_TASK_
Look through the material for lines with the word "minus", and copy each one.

_RAW DATA_
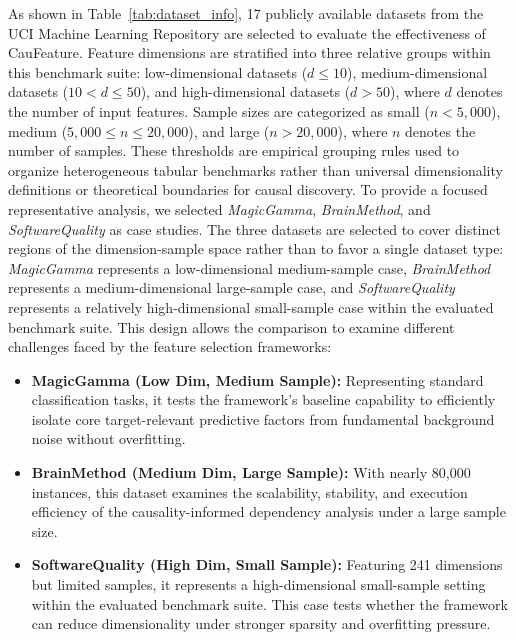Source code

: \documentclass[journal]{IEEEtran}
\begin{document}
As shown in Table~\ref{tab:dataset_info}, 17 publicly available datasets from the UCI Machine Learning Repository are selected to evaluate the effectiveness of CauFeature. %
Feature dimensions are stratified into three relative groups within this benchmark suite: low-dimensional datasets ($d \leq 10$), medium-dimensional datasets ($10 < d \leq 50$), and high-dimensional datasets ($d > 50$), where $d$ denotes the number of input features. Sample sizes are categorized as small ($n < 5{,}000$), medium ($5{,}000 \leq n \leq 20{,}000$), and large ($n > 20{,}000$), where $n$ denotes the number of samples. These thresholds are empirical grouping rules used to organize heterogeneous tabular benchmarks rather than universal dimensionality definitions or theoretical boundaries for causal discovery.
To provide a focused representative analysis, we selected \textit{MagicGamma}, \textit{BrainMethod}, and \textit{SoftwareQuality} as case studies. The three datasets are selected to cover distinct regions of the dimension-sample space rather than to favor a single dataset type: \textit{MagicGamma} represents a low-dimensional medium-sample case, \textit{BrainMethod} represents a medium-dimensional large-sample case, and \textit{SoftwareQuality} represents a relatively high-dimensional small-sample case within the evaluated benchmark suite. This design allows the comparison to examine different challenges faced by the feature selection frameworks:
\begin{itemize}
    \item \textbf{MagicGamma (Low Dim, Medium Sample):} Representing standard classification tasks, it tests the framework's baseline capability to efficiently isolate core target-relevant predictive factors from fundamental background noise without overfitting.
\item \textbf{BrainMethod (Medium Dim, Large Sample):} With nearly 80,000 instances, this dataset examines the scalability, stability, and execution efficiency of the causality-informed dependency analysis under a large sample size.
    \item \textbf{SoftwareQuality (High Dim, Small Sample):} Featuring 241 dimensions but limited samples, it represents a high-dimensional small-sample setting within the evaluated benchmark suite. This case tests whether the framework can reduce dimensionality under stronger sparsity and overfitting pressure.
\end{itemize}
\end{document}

* * *

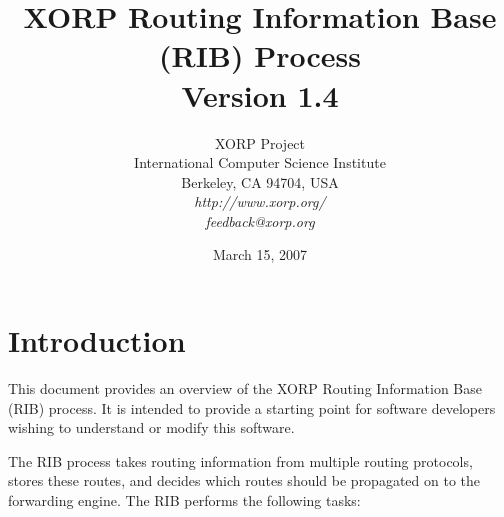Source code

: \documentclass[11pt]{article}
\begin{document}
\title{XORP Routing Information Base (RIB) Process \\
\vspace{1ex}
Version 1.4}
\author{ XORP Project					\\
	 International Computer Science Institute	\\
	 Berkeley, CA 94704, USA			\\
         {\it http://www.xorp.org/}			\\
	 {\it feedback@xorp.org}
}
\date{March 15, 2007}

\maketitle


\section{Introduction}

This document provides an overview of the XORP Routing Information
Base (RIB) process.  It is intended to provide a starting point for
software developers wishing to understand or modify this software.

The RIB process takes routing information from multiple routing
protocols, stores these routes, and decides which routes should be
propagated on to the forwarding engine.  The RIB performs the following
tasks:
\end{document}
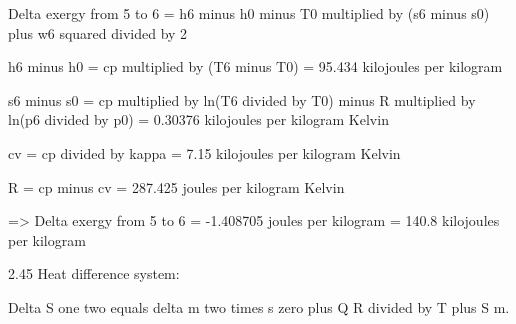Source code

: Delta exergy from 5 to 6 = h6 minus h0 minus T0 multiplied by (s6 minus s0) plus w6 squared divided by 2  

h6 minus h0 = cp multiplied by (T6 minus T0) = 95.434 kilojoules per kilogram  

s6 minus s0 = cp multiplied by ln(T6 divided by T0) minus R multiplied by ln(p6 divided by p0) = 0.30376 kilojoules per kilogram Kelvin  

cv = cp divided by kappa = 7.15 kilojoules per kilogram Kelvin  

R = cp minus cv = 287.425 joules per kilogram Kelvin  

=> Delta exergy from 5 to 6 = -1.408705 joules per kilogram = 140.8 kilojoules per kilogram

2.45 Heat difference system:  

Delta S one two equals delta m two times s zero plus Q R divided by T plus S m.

_SOLUTION TO THIS TASK_
: Delta exergy from 5 to 6 = h6 minus h0 minus T0 multiplied by (s6 minus s0) plus w6 squared divided by 2  
h6 minus h0 = cp multiplied by (T6 minus T0) = 95.434 kilojoules per kilogram  
s6 minus s0 = cp multiplied by ln(T6 divided by T0) minus R multiplied by ln(p6 divided by p0) = 0.30376 kilojoules per kilogram Kelvin  
R = cp minus cv = 287.425 joules per kilogram Kelvin  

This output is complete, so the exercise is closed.